**Exercise**
Write out each record exactly and skip every image.

**Data section**
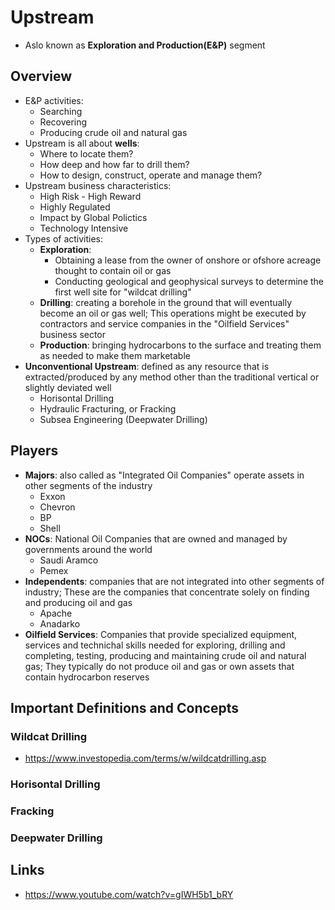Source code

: # Upstream
- Aslo known as **Exploration and Production(E&P)** segment

## Overview
- E&P activities:
  - Searching
  - Recovering
  - Producing crude oil and natural gas
- Upstream is all about **wells**:
  - Where to locate them?
  - How deep and how far to drill them?
  - How to design, construct, operate and manage them?
- Upstream business characteristics:
  - High Risk - High Reward
  - Highly Regulated
  - Impact by Global Polictics
  - Technology Intensive 
- Types of activities:
  - **Exploration**:
    -  Obtaining a lease from the owner of onshore or ofshore acreage thought to contain oil or gas
    -  Conducting geological and geophysical surveys to determine the first well site for "wildcat drilling" 
  - **Drilling**: creating a borehole in the ground that will eventually become an oil or gas well; This operations might be executed by contractors and service companies in the "Oilfield Services" business sector
  - **Production**: bringing hydrocarbons to the surface and treating them as needed to make them marketable
- **Unconventional Upstream**: defined as any resource that is extracted/produced by any method other than the traditional vertical or slightly deviated well
  - Horisontal Drilling
  - Hydraulic Fracturing, or Fracking
  - Subsea Engineering (Deepwater Drilling)
## Players
- **Majors**: also called as "Integrated Oil Companies" operate assets in other segments of the industry
  - Exxon
  - Chevron
  - BP
  - Shell 
- **NOCs**: National Oil Companies that are owned and managed by governments around the world
  - Saudi Aramco
  - Pemex
- **Independents**: companies that are not integrated into other segments of industry; These are the companies that concentrate solely on finding and producing oil and gas
  - Apache
  - Anadarko
- **Oilfield Services**: Companies that provide specialized equipment, services and technichal skills needed for exploring, drilling and completing, testing, producing and maintaining crude oil and natural gas; They typically do not produce oil and gas or own assets that contain hydrocarbon reserves

## Important Definitions and Concepts
### Wildcat Drilling
- https://www.investopedia.com/terms/w/wildcatdrilling.asp
### Horisontal Drilling
### Fracking
### Deepwater Drilling
## Links
- https://www.youtube.com/watch?v=gIWH5b1_bRY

**Task output**
Source code

: # Upstream
- Aslo known as **Exploration and Production(E&P)** segment

## Overview
- E&P activities:
  - Searching
  - Recovering
  - Producing crude oil and natural gas
- Upstream is all about **wells**:
  - Where to locate them?
  - How deep and how far to drill them?
  - How to design, construct, operate and manage them?
- Upstream business characteristics:
  - High Risk - High Reward
  - Highly Regulated
  - Impact by Global Polictics
  - Technology Intensive 
- Types of activities:
  - **Exploration**:
    -  Obtaining a lease from the owner of onshore or ofshore acreage thought to contain oil or gas
    -  Conducting geological and geophysical surveys to determine the first well site for "wildcat drilling" 
  - **Drilling**: creating a borehole in the ground that will eventually become an oil or gas well; This operations might be executed by contractors and service companies in the "Oilfield Services" business sector
  - **Production**: bringing hydrocarbons to the surface and treating them as needed to make them marketable
- **Unconventional Upstream**: defined as any resource that is extracted/produced by any method other than the traditional vertical or slightly deviated well
  - Horisontal Drilling
  - Hydraulic Fracturing, or Fracking
  - Subsea Engineering (Deepwater Drilling)
## Players
- **Majors**: also called as "Integrated Oil Companies" operate assets in other segments of the industry
  - Exxon
  - Chevron
  - BP
  - Shell 
- **NOCs**: National Oil Companies that are owned and managed by governments around the world
  - Saudi Aramco
  - Pemex
- **Independents**: companies that are not integrated into other segments of industry; These are the companies that concentrate solely on finding and producing oil and gas
  - Apache
  - Anadarko
- **Oilfield Services**: Companies that provide specialized equipment, services and technichal skills needed for exploring, drilling and completing, testing, producing and maintaining crude oil and natural gas; They typically do not produce oil and gas or own assets that contain hydrocarbon reserves

## Important Definitions and Concepts
### Wildcat Drilling
- https://www.investopedia.com/terms/w/wildcatdrilling.asp
### Horisontal Drilling
### Fracking
### Deepwater Drilling
## Links
- https://www.youtube.com/watch?v=gIWH5b1_bRY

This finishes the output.